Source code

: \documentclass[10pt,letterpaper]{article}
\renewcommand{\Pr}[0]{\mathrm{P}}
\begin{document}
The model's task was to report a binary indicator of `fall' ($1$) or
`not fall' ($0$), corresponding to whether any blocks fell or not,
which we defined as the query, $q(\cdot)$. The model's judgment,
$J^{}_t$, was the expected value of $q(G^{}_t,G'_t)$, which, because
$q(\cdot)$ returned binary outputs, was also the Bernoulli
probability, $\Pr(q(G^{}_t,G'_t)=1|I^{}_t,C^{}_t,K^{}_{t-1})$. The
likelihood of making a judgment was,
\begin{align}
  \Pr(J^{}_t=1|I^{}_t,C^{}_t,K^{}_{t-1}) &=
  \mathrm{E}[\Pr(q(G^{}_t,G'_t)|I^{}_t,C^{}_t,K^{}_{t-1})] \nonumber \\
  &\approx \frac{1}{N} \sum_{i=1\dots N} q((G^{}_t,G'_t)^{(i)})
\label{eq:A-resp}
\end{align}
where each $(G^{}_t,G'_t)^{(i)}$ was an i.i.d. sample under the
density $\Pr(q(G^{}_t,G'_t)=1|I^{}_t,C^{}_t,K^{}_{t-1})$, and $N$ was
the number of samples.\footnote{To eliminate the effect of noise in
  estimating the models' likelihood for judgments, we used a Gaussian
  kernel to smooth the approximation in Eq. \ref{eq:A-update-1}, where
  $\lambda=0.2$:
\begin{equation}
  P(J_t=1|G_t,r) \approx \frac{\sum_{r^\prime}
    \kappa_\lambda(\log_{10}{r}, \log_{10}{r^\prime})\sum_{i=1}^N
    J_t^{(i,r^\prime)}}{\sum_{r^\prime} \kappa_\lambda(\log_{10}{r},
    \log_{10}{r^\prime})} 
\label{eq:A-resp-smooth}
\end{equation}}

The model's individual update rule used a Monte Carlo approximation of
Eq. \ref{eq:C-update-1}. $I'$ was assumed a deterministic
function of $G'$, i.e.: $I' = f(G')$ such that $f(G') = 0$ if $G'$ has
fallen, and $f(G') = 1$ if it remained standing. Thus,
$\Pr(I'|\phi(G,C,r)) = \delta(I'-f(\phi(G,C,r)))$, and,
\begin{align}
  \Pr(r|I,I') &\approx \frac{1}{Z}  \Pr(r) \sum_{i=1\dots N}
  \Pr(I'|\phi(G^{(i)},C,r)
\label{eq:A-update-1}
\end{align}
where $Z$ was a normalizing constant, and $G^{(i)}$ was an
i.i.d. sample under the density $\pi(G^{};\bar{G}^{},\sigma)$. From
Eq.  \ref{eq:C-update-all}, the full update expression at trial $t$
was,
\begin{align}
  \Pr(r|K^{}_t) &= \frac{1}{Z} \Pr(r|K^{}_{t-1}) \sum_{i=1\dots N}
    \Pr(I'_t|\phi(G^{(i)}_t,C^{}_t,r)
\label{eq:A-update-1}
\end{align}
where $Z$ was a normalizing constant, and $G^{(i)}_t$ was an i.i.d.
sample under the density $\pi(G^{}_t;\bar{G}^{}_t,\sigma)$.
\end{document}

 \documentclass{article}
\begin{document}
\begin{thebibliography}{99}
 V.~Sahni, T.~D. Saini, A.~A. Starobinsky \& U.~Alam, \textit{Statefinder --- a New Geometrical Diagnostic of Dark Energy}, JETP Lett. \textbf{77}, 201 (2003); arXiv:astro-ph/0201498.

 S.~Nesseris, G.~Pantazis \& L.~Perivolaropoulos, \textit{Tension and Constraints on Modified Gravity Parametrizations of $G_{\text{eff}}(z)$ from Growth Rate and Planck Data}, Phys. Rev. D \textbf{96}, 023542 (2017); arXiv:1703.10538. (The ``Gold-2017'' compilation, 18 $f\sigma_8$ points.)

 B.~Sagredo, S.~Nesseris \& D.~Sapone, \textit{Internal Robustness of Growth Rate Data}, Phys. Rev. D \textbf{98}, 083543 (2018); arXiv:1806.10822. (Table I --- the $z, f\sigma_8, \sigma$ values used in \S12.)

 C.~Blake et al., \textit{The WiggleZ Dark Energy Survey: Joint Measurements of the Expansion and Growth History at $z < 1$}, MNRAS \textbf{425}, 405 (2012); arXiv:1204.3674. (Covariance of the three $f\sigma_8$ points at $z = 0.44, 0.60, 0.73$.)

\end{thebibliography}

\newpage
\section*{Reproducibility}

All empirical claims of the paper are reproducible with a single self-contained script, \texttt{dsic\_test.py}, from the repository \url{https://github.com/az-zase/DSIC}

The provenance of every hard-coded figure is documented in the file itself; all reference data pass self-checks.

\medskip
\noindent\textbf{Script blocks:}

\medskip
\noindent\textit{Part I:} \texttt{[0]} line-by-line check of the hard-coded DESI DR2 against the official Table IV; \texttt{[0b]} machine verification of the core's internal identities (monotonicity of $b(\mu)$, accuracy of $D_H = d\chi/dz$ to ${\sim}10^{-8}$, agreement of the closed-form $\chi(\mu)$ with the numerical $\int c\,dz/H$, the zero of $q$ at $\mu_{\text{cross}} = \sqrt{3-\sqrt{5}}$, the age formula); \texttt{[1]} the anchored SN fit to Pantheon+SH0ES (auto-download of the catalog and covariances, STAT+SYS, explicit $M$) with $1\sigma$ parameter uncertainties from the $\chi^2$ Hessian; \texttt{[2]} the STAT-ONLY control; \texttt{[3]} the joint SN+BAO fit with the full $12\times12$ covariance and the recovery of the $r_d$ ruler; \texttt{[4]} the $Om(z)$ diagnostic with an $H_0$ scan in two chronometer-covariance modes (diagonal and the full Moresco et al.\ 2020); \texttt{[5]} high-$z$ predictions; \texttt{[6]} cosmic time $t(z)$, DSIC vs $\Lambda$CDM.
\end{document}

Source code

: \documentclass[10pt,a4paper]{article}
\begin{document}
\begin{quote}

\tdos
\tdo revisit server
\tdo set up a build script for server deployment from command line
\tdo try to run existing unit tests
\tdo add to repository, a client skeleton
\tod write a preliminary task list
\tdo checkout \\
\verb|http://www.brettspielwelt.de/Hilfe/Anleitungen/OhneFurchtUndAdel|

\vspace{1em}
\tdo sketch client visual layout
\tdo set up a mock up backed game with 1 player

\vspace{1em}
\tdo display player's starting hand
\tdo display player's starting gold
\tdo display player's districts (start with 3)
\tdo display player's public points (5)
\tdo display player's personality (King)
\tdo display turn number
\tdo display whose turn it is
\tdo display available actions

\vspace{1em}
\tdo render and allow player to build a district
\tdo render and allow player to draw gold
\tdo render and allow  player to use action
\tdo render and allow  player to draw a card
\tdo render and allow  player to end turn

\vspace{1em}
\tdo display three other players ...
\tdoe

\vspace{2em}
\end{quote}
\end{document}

________________

# PROBLEM STATEMENT
Looking at the material above, count the lines that hold "mathrm" and give the total alone.

# REPLY TO THE EXERCISE
2